Return the records below character for character.

== Segment start ==

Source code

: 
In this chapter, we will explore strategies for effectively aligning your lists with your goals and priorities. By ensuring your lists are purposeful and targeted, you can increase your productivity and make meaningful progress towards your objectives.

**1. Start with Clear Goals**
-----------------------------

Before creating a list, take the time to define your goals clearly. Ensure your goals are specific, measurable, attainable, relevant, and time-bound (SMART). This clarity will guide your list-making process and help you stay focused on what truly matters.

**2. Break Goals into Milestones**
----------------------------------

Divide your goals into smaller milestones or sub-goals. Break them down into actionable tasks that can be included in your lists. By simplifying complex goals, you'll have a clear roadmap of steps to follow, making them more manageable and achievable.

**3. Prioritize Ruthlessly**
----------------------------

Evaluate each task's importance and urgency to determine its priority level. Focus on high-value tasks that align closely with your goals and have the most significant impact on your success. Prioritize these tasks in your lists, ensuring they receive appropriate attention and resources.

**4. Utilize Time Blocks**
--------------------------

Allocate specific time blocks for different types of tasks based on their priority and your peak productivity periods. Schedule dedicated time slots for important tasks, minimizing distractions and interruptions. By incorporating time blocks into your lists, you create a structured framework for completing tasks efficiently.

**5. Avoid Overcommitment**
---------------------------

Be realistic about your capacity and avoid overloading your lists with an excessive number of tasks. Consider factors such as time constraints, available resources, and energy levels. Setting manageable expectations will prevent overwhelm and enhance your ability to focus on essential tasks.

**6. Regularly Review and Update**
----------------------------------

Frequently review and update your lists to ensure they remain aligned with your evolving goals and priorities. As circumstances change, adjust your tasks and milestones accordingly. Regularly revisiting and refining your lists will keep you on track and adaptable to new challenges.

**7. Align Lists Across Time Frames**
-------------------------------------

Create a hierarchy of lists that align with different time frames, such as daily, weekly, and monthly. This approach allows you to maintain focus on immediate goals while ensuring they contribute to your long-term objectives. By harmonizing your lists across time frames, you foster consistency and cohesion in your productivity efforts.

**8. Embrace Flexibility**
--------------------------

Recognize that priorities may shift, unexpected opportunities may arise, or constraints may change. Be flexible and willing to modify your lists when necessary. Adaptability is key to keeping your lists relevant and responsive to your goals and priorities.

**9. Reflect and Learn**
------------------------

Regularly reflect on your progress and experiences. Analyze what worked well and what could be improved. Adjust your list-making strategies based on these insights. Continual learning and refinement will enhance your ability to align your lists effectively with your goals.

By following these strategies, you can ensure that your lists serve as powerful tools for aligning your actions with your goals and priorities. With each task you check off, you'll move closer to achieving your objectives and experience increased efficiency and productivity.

== Segment end ==

**ANSWER BELOW:**
Source code

: 
In this chapter, we will explore strategies for effectively aligning your lists with your goals and priorities. By ensuring your lists are purposeful and targeted, you can increase your productivity and make meaningful progress towards your objectives.

**1. Start with Clear Goals**
-----------------------------

Before creating a list, take the time to define your goals clearly. Ensure your goals are specific, measurable, attainable, relevant, and time-bound (SMART). This clarity will guide your list-making process and help you stay focused on what truly matters.

**2. Break Goals into Milestones**
----------------------------------

Divide your goals into smaller milestones or sub-goals. Break them down into actionable tasks that can be included in your lists. By simplifying complex goals, you'll have a clear roadmap of steps to follow, making them more manageable and achievable.

**3. Prioritize Ruthlessly**
----------------------------

Evaluate each task's importance and urgency to determine its priority level. Focus on high-value tasks that align closely with your goals and have the most significant impact on your success. Prioritize these tasks in your lists, ensuring they receive appropriate attention and resources.

**4. Utilize Time Blocks**
--------------------------

Allocate specific time blocks for different types of tasks based on their priority and your peak productivity periods. Schedule dedicated time slots for important tasks, minimizing distractions and interruptions. By incorporating time blocks into your lists, you create a structured framework for completing tasks efficiently.

**5. Avoid Overcommitment**
---------------------------

Be realistic about your capacity and avoid overloading your lists with an excessive number of tasks. Consider factors such as time constraints, available resources, and energy levels. Setting manageable expectations will prevent overwhelm and enhance your ability to focus on essential tasks.

**6. Regularly Review and Update**
----------------------------------

Frequently review and update your lists to ensure they remain aligned with your evolving goals and priorities. As circumstances change, adjust your tasks and milestones accordingly. Regularly revisiting and refining your lists will keep you on track and adaptable to new challenges.

**7. Align Lists Across Time Frames**
-------------------------------------

Create a hierarchy of lists that align with different time frames, such as daily, weekly, and monthly. This approach allows you to maintain focus on immediate goals while ensuring they contribute to your long-term objectives. By harmonizing your lists across time frames, you foster consistency and cohesion in your productivity efforts.

**8. Embrace Flexibility**
--------------------------

Recognize that priorities may shift, unexpected opportunities may arise, or constraints may change. Be flexible and willing to modify your lists when necessary. Adaptability is key to keeping your lists relevant and responsive to your goals and priorities.

**9. Reflect and Learn**
------------------------

Regularly reflect on your progress and experiences. Analyze what worked well and what could be improved. Adjust your list-making strategies based on these insights. Continual learning and refinement will enhance your ability to align your lists effectively with your goals.

By following these strategies, you can ensure that your lists serve as powerful tools for aligning your actions with your goals and priorities. With each task you check off, you'll move closer to achieving your objectives and experience increased efficiency and productivity.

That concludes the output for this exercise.